What to do: From the material below, copy each line that holds the word "login".

Task data:
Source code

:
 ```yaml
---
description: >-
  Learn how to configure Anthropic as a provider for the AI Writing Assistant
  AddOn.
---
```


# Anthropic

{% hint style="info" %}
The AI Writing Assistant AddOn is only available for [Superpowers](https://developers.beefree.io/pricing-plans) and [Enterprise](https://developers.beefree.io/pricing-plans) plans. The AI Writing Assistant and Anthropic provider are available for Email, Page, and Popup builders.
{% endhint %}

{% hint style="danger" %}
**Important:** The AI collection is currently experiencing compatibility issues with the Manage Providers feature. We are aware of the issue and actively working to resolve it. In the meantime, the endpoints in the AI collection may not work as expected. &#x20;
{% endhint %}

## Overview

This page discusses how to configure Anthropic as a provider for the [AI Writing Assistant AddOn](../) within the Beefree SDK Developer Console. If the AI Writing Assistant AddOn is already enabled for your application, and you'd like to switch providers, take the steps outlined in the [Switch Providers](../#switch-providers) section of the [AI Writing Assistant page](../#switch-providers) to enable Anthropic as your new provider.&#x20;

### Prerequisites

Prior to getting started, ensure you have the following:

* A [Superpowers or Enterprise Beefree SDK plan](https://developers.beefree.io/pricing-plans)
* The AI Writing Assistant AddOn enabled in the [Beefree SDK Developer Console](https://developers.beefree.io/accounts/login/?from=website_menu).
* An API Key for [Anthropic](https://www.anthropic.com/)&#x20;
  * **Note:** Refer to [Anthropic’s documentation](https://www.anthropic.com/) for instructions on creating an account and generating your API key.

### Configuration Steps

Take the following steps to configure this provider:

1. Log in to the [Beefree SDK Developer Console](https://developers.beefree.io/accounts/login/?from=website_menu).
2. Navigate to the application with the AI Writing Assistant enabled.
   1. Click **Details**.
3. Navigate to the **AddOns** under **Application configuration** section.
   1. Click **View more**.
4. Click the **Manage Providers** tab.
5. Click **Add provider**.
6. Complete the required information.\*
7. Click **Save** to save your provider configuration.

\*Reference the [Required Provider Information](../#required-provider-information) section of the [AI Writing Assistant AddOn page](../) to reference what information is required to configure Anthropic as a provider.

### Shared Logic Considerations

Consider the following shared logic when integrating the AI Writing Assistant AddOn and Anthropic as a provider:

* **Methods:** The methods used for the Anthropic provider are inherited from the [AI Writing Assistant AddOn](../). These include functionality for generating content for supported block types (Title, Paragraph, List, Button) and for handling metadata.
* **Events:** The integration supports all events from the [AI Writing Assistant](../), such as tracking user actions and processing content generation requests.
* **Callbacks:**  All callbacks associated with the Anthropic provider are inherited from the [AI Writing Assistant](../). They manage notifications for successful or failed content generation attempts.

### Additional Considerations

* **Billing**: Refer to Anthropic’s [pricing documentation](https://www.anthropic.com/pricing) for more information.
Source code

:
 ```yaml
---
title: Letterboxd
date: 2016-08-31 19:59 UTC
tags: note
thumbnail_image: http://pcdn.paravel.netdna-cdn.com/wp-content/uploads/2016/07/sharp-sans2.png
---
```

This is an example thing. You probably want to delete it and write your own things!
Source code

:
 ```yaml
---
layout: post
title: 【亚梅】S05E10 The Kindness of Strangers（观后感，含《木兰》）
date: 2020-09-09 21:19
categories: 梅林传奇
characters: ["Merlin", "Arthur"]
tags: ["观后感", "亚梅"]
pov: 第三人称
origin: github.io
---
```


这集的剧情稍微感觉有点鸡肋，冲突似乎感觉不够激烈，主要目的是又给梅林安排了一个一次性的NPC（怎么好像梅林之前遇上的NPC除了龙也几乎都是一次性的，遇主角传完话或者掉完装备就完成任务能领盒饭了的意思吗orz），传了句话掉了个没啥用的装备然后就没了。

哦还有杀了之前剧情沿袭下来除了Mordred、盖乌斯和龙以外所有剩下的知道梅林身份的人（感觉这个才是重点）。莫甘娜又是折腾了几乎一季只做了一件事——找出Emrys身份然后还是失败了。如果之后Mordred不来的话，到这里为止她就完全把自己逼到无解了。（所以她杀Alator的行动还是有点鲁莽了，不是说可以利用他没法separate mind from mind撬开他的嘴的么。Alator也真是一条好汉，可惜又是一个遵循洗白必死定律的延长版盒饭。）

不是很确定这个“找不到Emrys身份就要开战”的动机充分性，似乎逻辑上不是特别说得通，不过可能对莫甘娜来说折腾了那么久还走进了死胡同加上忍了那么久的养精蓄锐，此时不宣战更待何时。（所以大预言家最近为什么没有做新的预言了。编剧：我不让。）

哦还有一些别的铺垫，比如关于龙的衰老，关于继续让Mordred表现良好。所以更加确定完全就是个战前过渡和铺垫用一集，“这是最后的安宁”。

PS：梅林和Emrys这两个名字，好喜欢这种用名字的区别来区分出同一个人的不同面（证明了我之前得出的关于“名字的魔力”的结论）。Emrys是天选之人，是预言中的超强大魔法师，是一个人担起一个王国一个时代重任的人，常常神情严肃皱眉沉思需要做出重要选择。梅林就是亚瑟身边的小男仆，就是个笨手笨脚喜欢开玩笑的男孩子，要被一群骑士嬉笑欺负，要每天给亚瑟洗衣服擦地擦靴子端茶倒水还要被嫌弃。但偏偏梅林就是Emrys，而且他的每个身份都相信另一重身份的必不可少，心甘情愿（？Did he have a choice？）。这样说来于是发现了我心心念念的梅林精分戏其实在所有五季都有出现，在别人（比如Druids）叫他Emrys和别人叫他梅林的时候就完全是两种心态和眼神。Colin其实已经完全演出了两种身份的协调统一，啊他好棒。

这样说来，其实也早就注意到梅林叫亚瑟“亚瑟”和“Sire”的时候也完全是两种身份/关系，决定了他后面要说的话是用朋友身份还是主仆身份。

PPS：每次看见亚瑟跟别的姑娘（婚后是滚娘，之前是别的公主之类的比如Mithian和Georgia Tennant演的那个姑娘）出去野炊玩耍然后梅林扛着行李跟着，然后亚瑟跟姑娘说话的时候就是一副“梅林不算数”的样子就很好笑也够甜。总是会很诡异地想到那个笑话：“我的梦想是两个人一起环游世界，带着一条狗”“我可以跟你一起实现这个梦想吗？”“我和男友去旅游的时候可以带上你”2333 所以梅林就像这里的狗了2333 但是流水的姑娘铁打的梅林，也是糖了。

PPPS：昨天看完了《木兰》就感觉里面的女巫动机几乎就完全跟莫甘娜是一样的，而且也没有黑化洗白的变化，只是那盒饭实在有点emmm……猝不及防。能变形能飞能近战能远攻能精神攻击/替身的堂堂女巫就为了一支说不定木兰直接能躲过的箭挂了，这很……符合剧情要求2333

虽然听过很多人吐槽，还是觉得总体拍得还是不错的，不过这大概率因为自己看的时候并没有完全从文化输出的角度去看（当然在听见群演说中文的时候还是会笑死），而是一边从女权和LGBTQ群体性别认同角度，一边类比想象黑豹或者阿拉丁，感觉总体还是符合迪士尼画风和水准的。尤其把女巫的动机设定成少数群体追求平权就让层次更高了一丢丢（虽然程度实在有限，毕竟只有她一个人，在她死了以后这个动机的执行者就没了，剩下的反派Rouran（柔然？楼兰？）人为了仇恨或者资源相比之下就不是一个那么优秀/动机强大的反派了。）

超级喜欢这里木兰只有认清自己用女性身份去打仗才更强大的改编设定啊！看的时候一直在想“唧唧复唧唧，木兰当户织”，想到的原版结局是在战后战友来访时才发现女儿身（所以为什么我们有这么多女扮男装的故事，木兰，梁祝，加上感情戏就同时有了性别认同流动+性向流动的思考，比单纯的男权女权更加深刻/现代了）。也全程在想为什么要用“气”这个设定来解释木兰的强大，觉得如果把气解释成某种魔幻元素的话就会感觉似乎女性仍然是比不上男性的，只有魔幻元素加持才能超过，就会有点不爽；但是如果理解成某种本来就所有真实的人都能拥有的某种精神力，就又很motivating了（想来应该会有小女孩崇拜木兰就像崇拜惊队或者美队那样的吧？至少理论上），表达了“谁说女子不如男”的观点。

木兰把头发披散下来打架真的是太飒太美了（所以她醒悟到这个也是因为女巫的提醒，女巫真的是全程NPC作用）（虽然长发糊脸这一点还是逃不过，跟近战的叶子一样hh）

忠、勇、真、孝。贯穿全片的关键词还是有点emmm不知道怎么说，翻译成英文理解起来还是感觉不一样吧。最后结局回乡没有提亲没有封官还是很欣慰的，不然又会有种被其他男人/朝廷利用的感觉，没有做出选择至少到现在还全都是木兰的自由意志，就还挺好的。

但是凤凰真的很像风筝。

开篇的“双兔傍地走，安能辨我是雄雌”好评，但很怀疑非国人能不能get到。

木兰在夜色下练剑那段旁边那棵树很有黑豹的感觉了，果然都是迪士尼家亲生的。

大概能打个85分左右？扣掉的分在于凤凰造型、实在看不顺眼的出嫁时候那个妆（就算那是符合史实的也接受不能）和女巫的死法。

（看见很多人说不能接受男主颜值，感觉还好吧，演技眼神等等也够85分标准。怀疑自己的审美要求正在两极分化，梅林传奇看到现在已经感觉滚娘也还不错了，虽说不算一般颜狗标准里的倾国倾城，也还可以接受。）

Answer area:
* The AI Writing Assistant AddOn enabled in the [Beefree SDK Developer Console](https://developers.beefree.io/accounts/login/?from=website_menu).
1. Log in to the [Beefree SDK Developer Console](https://developers.beefree.io/accounts/login/?from=website_menu).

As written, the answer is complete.